Федор Иванович говорил, говорил, и все труднее становилось понять, что он хочет доказать: свою невиновность или бесплодность затеянной борьбы с ним.

— Ты не слушай никого, а погляди своими собственными глазами. Я и прежде не владел приисками и теперь не владею, мне они все равны, и прежние и нынешние. Я честно служил и буду честно служить хоть у черта или дьявола. Никто плохого слова не сказал про меня, а вот ты вредителем сделала.

Точно молот вколачивал гвозди в голову, крепко, до шляпки. Лидия видела, как торжество все шире разливается в глазах мужа.

29

Наступила непогода. Дождь целыми днями полосовал окна. Ветер пытался вдавить полотно на окнах внутрь и вдруг рвал его наружу, точно хотел заглянуть в домик смотрителя.

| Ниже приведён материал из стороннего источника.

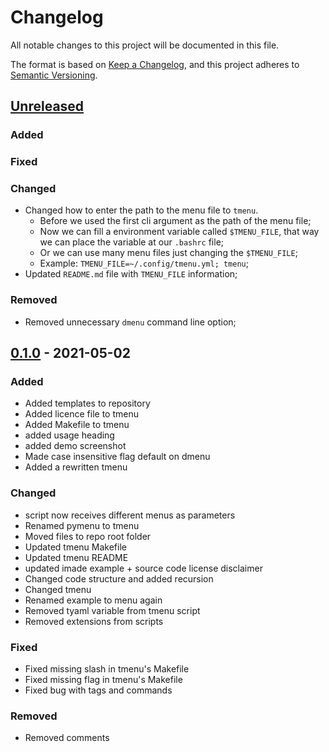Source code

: # Changelog

All notable changes to this project will be documented in this file.

The format is based on [Keep a Changelog](https://keepachangelog.com/en/1.0.0/),
and this project adheres to [Semantic Versioning](https://semver.org/spec/v2.0.0.html).

## [Unreleased]

### Added 

### Fixed

### Changed

* Changed how to enter the path to the menu file to `tmenu`.
    * Before we used the first cli argument as the path of the menu file;
    * Now we can fill a environment variable called `$TMENU_FILE`, that way we can place the variable at our `.bashrc` file;
    * Or we can use many menu files just changing the `$TMENU_FILE`;
    * Example: `TMENU_FILE=~/.config/tmenu.yml; tmenu`;
* Updated `README.md` file with `TMENU_FILE` information;

### Removed

* Removed unnecessary `dmenu` command line option;

## [0.1.0] - 2021-05-02

### Added

  * Added templates to repository
  * Added licence file to tmenu
  * Added Makefile to tmenu
  * added usage heading
  * added demo screenshot
  * Made case insensitive flag default on dmenu
  * Added a rewritten tmenu

### Changed

* script now receives different menus as parameters
* Renamed pymenu to tmenu
* Moved files to repo root folder
* Updated tmenu Makefile
* Updated tmenu README
* updated imade example + source code license disclaimer
* Changed code structure and added recursion
* Changed tmenu
* Renamed example to menu again
* Removed tyaml variable from tmenu script
* Removed extensions from scripts

### Fixed

* Fixed missing slash in tmenu's Makefile
* Fixed missing flag in tmenu's Makefile
* Fixed bug with tags and commands

### Removed

* Removed comments

[unreleased]: https://github.com/TinyToolSH/tmenu/compare/HEAD
[0.1.0]: https://github.com/TinyToolSH/tmenu/releases/tag/0.1.0
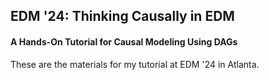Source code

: ## EDM '24: Thinking Causally in EDM
#### A Hands-On Tutorial for Causal Modeling Using DAGs 

These are the materials for my tutorial at EDM '24 in Atlanta.

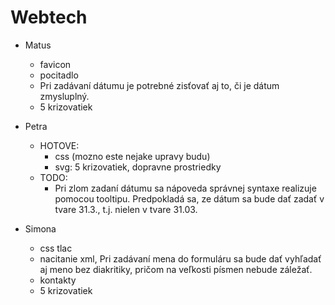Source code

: # Webtech

* Matus
	* favicon
	* pocitadlo
	* Pri zadávaní dátumu je potrebné zisťovať aj to, či je dátum zmysluplný. 
	* 5 krizovatiek

* Petra
	* HOTOVE: 
		* css (mozno este nejake upravy budu)
		* svg: 5 krizovatiek, dopravne prostriedky
	* TODO: 
		* Pri zlom zadaní dátumu sa nápoveda správnej syntaxe realizuje pomocou tooltipu. Predpokladá sa, ze dátum sa bude dať zadať v tvare 31.3., t.j. nielen v tvare 31.03. 


* Simona
	* css tlac
	* nacitanie xml, Pri zadávaní mena do formuláru sa bude dať vyhľadať aj meno bez diakritiky, pričom na veľkosti písmen nebude záležať.
	* kontakty
	* 5 krizovatiek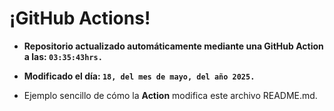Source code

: # ¡GitHub Actions!
* **Repositorio actualizado automáticamente mediante una GitHub Action a las: `03:35:43hrs.`**
* **Modificado el día: `18, del mes de mayo, del año 2025.`**

* Ejemplo sencillo de cómo la **Action** modifica este archivo README.md.
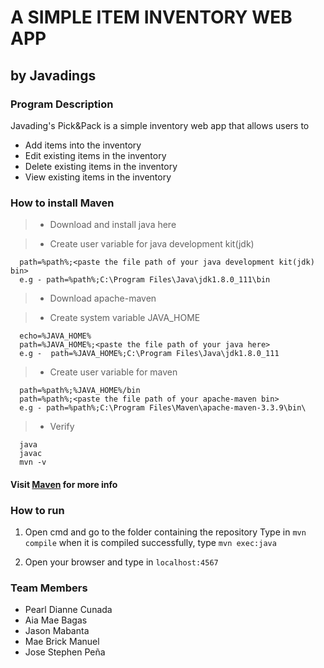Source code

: # A SIMPLE ITEM INVENTORY WEB APP
## by Javadings




### Program Description


Javading's Pick&Pack is a simple inventory web app that allows users to
- Add items into the inventory
- Edit existing items in the inventory
- Delete existing items in the inventory
- View existing items in the inventory


### How to install Maven

> - Download and install java here

> - Create user variable for java development kit(jdk)

      path=%path%;<paste the file path of your java development kit(jdk) bin>
      e.g - path=%path%;C:\Program Files\Java\jdk1.8.0_111\bin
> - Download apache-maven

> - Create system variable JAVA_HOME

      echo=%JAVA_HOME%
      path=%JAVA_HOME%;<paste the file path of your java here>
      e.g -  path=%JAVA_HOME%;C:\Program Files\Java\jdk1.8.0_111
> - Create user variable for maven

      path=%path%;%JAVA_HOME%/bin
      path=%path%;<paste the file path of your apache-maven bin>
      e.g - path=%path%;C:\Program Files\Maven\apache-maven-3.3.9\bin\
> - Verify

      java
      javac
      mvn -v

#### Visit [Maven](http://maven.apache.org/install.html) for more info

### How to run
1. Open cmd and go to the folder containing the repository
Type in `mvn compile` when it is compiled successfully, type `mvn exec:java`

2. Open your browser and type in `localhost:4567`       

### Team Members
- Pearl Dianne Cunada
- Aia Mae Bagas
- Jason Mabanta
- Mae Brick Manuel 
- Jose Stephen Peña



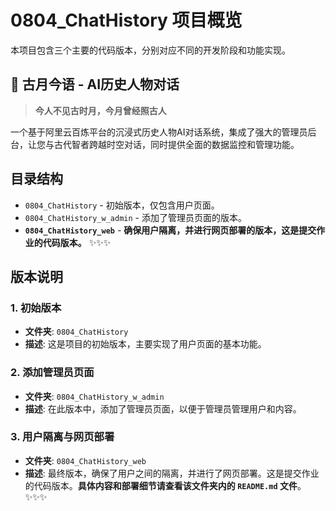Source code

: # 0804_ChatHistory 项目概览

本项目包含三个主要的代码版本，分别对应不同的开发阶段和功能实现。

## 🌙 古月今语 - AI历史人物对话

> **今人不见古时月，今月曾经照古人**

一个基于阿里云百炼平台的沉浸式历史人物AI对话系统，集成了强大的管理员后台，让您与古代智者跨越时空对话，同时提供全面的数据监控和管理功能。

## 目录结构

- `0804_ChatHistory` - 初始版本，仅包含用户页面。
- `0804_ChatHistory_w_admin` - 添加了管理员页面的版本。
- **`0804_ChatHistory_web`** - **确保用户隔离，并进行网页部署的版本，这是提交作业的代码版本。** ✨✨✨

## 版本说明

### 1. 初始版本
- **文件夹**: `0804_ChatHistory`
- **描述**: 这是项目的初始版本，主要实现了用户页面的基本功能。

### 2. 添加管理员页面
- **文件夹**: `0804_ChatHistory_w_admin`
- **描述**: 在此版本中，添加了管理员页面，以便于管理员管理用户和内容。

### 3. 用户隔离与网页部署
- **文件夹**: `0804_ChatHistory_web`
- **描述**: 最终版本，确保了用户之间的隔离，并进行了网页部署。这是提交作业的代码版本。**具体内容和部署细节请查看该文件夹内的 `README.md` 文件**。✨✨✨

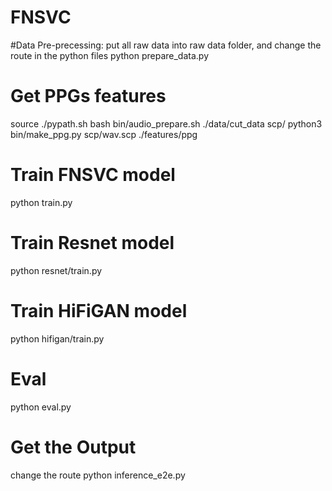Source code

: # FNSVC

#Data Pre-precessing:
put all raw data into raw data folder, and change the route in the python files
python prepare_data.py

# Get PPGs features
source ./pypath.sh
bash bin/audio_prepare.sh ./data/cut_data scp/
python3 bin/make_ppg.py scp/wav.scp ./features/ppg

# Train FNSVC model
python train.py

# Train Resnet model
python resnet/train.py

# Train HiFiGAN model
python hifigan/train.py

# Eval
python eval.py

# Get the Output
change the route
python inference_e2e.py
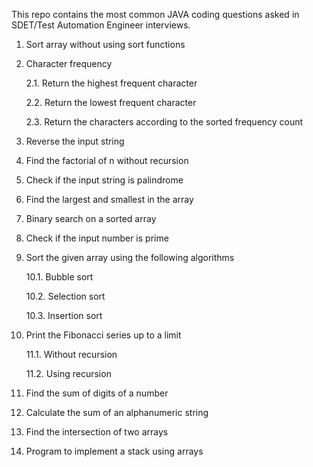 This repo contains the most common JAVA coding questions asked in SDET/Test Automation Engineer interviews. 

1. Sort array without using sort functions
2. Character frequency

   2.1. Return the highest frequent character
   
   2.2. Return the lowest frequent character
   
   2.3. Return the characters according to the sorted frequency count
4. Reverse the input string
5. Find the factorial of n without recursion
6. Check if the input string is palindrome
7. Find the largest and smallest in the array
8. Binary search on a sorted array
9. Check if the input number is prime
10. Sort the given array using the following algorithms

      10.1. Bubble sort
    
      10.2. Selection sort
    
      10.3. Insertion sort
11. Print the Fibonacci series up to a limit

      11.1. Without recursion

      11.2. Using recursion
12. Find the sum of digits of a number
13. Calculate the sum of an alphanumeric string
14. Find the intersection of two arrays
15. Program to implement a stack using arrays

Мокрая завеса скрыла дали, сопки казались неясными остатками рисунков, смытых с бумаги. Смотритель уходил на участок, Лидия оставалась одна и, сделав необходимые работы по дому, садилась к окошку со стеклянной вставкой величиной в четвертушку. Одна и та же картина: темные мокрые стены барака, лоснящиеся доски крыльца, ленивые фигуры рабочих…

Разведка опустела. Разочарованные в надеждах на разработку ключа, вполне разумно предполагая прекращение всяких работ на Белоснежном, рабочие опешили устроиться где-либо на зимних добычах или на хозработах. Русские ушли все, за исключением конюха, прикрепленного к лошади. Прекратились в бараке вечера с гармонией, чтением вслух и спектаклями. На длинных нарах целыми днями лежали китайцы — многие не работали и неизвестно чем питались, не получая пайка.

Единственным посетителем и гостем в домике смотрителя был Ли Чун. Каждое утро он приносил дрова для плиты, складывал полешки, наколотые по размерам топки, на полу и, поев щей или картошки, сейчас же уходил.

Но и эти короткие посещения скрашивали одиночество Лидии. Судя по сочувствию, которое выражали блестящие глаза Ли Чуна, он понимал все, что делается на разведке.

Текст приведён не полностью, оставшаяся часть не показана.